▶ _What the task requires_
Once the line with "The India 3-Day Pass offers flexible" is found in the data, output it and each following line exactly, up to and including the line with "Security and reliability", and nothing before or after.

[Data records]

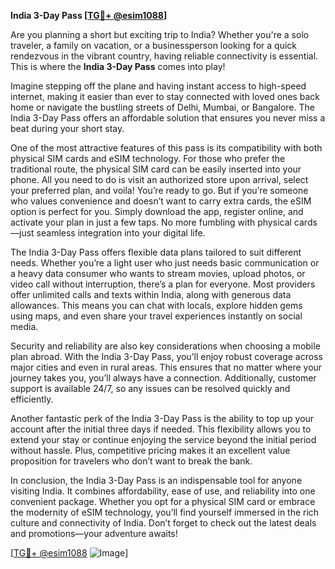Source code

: **India 3-Day Pass [[TG💪+ @esim1088](https://t.me/s/esim1088)]**

Are you planning a short but exciting trip to India? Whether you're a solo traveler, a family on vacation, or a businessperson looking for a quick rendezvous in the vibrant country, having reliable connectivity is essential. This is where the **India 3-Day Pass** comes into play! 

Imagine stepping off the plane and having instant access to high-speed internet, making it easier than ever to stay connected with loved ones back home or navigate the bustling streets of Delhi, Mumbai, or Bangalore. The India 3-Day Pass offers an affordable solution that ensures you never miss a beat during your short stay. 

One of the most attractive features of this pass is its compatibility with both physical SIM cards and eSIM technology. For those who prefer the traditional route, the physical SIM card can be easily inserted into your phone. All you need to do is visit an authorized store upon arrival, select your preferred plan, and voila! You’re ready to go. But if you’re someone who values convenience and doesn’t want to carry extra cards, the eSIM option is perfect for you. Simply download the app, register online, and activate your plan in just a few taps. No more fumbling with physical cards—just seamless integration into your digital life.

The India 3-Day Pass offers flexible data plans tailored to suit different needs. Whether you’re a light user who just needs basic communication or a heavy data consumer who wants to stream movies, upload photos, or video call without interruption, there’s a plan for everyone. Most providers offer unlimited calls and texts within India, along with generous data allowances. This means you can chat with locals, explore hidden gems using maps, and even share your travel experiences instantly on social media.

Security and reliability are also key considerations when choosing a mobile plan abroad. With the India 3-Day Pass, you’ll enjoy robust coverage across major cities and even in rural areas. This ensures that no matter where your journey takes you, you’ll always have a connection. Additionally, customer support is available 24/7, so any issues can be resolved quickly and efficiently.

Another fantastic perk of the India 3-Day Pass is the ability to top up your account after the initial three days if needed. This flexibility allows you to extend your stay or continue enjoying the service beyond the initial period without hassle. Plus, competitive pricing makes it an excellent value proposition for travelers who don’t want to break the bank.

In conclusion, the India 3-Day Pass is an indispensable tool for anyone visiting India. It combines affordability, ease of use, and reliability into one convenient package. Whether you opt for a physical SIM card or embrace the modernity of eSIM technology, you’ll find yourself immersed in the rich culture and connectivity of India. Don’t forget to check out the latest deals and promotions—your adventure awaits!

[[TG💪+ @esim1088](https://t.me/s/esim1088) ![Image](https://i.postimg.cc/Y0z9fWf4/image.png)]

▶ _Reply_
The India 3-Day Pass offers flexible data plans tailored to suit different needs. Whether you’re a light user who just needs basic communication or a heavy data consumer who wants to stream movies, upload photos, or video call without interruption, there’s a plan for everyone. Most providers offer unlimited calls and texts within India, along with generous data allowances. This means you can chat with locals, explore hidden gems using maps, and even share your travel experiences instantly on social media.

Security and reliability are also key considerations when choosing a mobile plan abroad. With the India 3-Day Pass, you’ll enjoy robust coverage across major cities and even in rural areas. This ensures that no matter where your journey takes you, you’ll always have a connection. Additionally, customer support is available 24/7, so any issues can be resolved quickly and efficiently.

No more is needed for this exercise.